I found a Facebook message between my husband and a "high school friend". It is about a year old. He tells her that my beautiful smile reminds him of her and that he remembers that she was always so happy. He said he really liked being around her. Then she admits that she used to flirt with him and she didn't think he ever realized how she felt. 

She is married and lives in another state. The message chain seemed to end. But I asked him randomly who she was. He looked startled and asked why. I told him that I saw her posting on his pictures from time to time. He seemed very nervous about it... 

We have lots of other issues...too. However I do not think he is cheating. I checked his phone too. 

But I'm still concerned. Am I overreacting?
_Posted via Mobile Device_


----------



## nandosbella (Jul 6, 2012)

that kind of behavior is a slippery slope, my friend... a slippery slope. i've jumped on the FB is evil bandwagon. i hate it. i'd ask him to delete it... it just makes life easier. good luck, hun!


----------



## ConcernedinMO (Aug 13, 2012)

Awhile back a woman from one of his old jobs was posting and saying very suggestive things and calling him by a pet names. We fought about it and he promised to delete it but he did not. He said he couldn't because he had too many work contacts. It is just maddening. He won't delete so I will just have to deal with it... 





nandosbella said:


> that kind of behavior is a slippery slope, my friend... a slippery slope. i've jumped on the FB is evil bandwagon. i hate it. i'd ask him to delete it... it just makes life easier. good luck, hun!


_Posted via Mobile Device_


----------



## nandosbella (Jul 6, 2012)

work contacts? sorry, but that wouldnt fly in my house. if that is really the case then he should discontinue the personal page and make a business page. a friend of mine started a business with his wife and he deleted his personal and they run their car wash FB page together.


----------



## *LittleDeer* (Apr 19, 2012)

Tell your husband that if he behaves like an untrustworthy child that needs monitoring, that you will monitor him, but that it will destroy your marriage as you need to be married to a real man who values his wife and not a child.

Tell him that either he protects your marriage by setting good boundaries and enforcing them with the opposite sex or you will, but that could be embarresing for him having his wife have to do it, and will lead to more distrust and a loss of confidence in his manliness. 

Your marriage needs to come first. If he accuses you of being controlling or jealous, tell him that he has caused thse feelings in you and you wouldn't be that way if he was committed and able to control his own behaviour.

If he says you should trust him, tell him you did trust him, but he broke your trust and he needs to gain it back.


----------



## Ducky316 (Aug 16, 2012)

Since the conversation ends so abruptly, I'd be wondering by what other means they are communicating...


----------



## dixieangel (Jun 28, 2012)

My husband was friends with his ex wife and 4 ex lovers. I insisted that he defriend them. He did, reluctantly...

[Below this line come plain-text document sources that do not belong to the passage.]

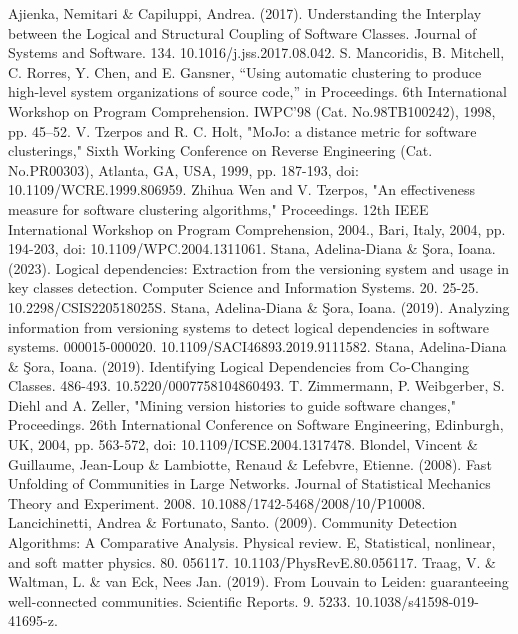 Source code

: \documentclass{ieeeaccess}
\begin{document}
\begin{thebibliography}{00}

 Ajienka, Nemitari \& Capiluppi, Andrea. (2017). Understanding the Interplay between the Logical and Structural Coupling of Software Classes. Journal of Systems and Software. 134. 10.1016/j.jss.2017.08.042.
 S. Mancoridis, B. Mitchell, C. Rorres, Y. Chen, and E. Gansner, “Using automatic clustering to produce high-level system organizations of source code,” in Proceedings. 6th International Workshop on Program Comprehension. IWPC’98 (Cat. No.98TB100242), 1998, pp. 45–52.
 V. Tzerpos and R. C. Holt, "MoJo: a distance metric for software clusterings," Sixth Working Conference on Reverse Engineering (Cat. No.PR00303), Atlanta, GA, USA, 1999, pp. 187-193, doi: 10.1109/WCRE.1999.806959.
 Zhihua Wen and V. Tzerpos, "An effectiveness measure for software clustering algorithms," Proceedings. 12th IEEE International Workshop on Program Comprehension, 2004., Bari, Italy, 2004, pp. 194-203, doi: 10.1109/WPC.2004.1311061.
 Stana, Adelina-Diana \& Şora, Ioana. (2023). Logical dependencies: Extraction from the versioning system and usage in key classes detection. Computer Science and Information Systems. 20. 25-25. 10.2298/CSIS220518025S. 
 Stana, Adelina-Diana \& Şora, Ioana. (2019). Analyzing information from versioning systems to detect logical dependencies in software systems. 000015-000020. 10.1109/SACI46893.2019.9111582. 
 Stana, Adelina-Diana \& Şora, Ioana. (2019). Identifying Logical Dependencies from Co-Changing Classes. 486-493. 10.5220/0007758104860493. 
 T. Zimmermann, P. Weibgerber, S. Diehl and A. Zeller, "Mining version histories to guide software changes," Proceedings. 26th International Conference on Software Engineering, Edinburgh, UK, 2004, pp. 563-572, doi: 10.1109/ICSE.2004.1317478.
 Blondel, Vincent \& Guillaume, Jean-Loup \& Lambiotte, Renaud \& Lefebvre, Etienne. (2008). Fast Unfolding of Communities in Large Networks. Journal of Statistical Mechanics Theory and Experiment. 2008. 10.1088/1742-5468/2008/10/P10008. 
 Lancichinetti, Andrea \& Fortunato, Santo. (2009). Community Detection Algorithms: A Comparative Analysis. Physical review. E, Statistical, nonlinear, and soft matter physics. 80. 056117. 10.1103/PhysRevE.80.056117. 
 Traag, V. \& Waltman, L. \& van Eck, Nees Jan. (2019). From Louvain to Leiden: guaranteeing well-connected communities. Scientific Reports. 9. 5233. 10.1038/s41598-019-41695-z. 

\end{thebibliography}
\end{document}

I hate the problems people allow Facebook to cause...I read somewhere that 80 percent of divorce lawyers use Facebook in their cases. Why don't people get it? It's a problem...


----------



## ConcernedinMO (Aug 13, 2012)

Here's the whole background on my post : 


My problem isn't nearly as serious as most. But it's bothering me. My husband won't give me a Facebook password etc. he's never asked for mine either... Even though I've told him I'd gladly give it to him. 

About a year ago I saw some girl that he used to work with.. Posting flirtatious things on his page. I told him it upset me. He said that he would stop responding to her. Then it continued. So I got mad again. He told me (out of anger) that he would just delete his profile. I said great! Do it. Then he never did. When I pressed him he said he didn't know how... Whatever. 

So then I pressed it again. He said he needed it for work. He didn't, of course. 

Well that all seemed to die down but I remained suspicious. So his phone was laying on the table recently and I looked at his Facebook messages. I saw that he had talked with an old high school friend about 2 years ago. He saved the message. He said that he missed her smile.... Which he said "I" (his wife) had a smile that always reminded him of me. And that he remembered her always being so happy and he missed her. 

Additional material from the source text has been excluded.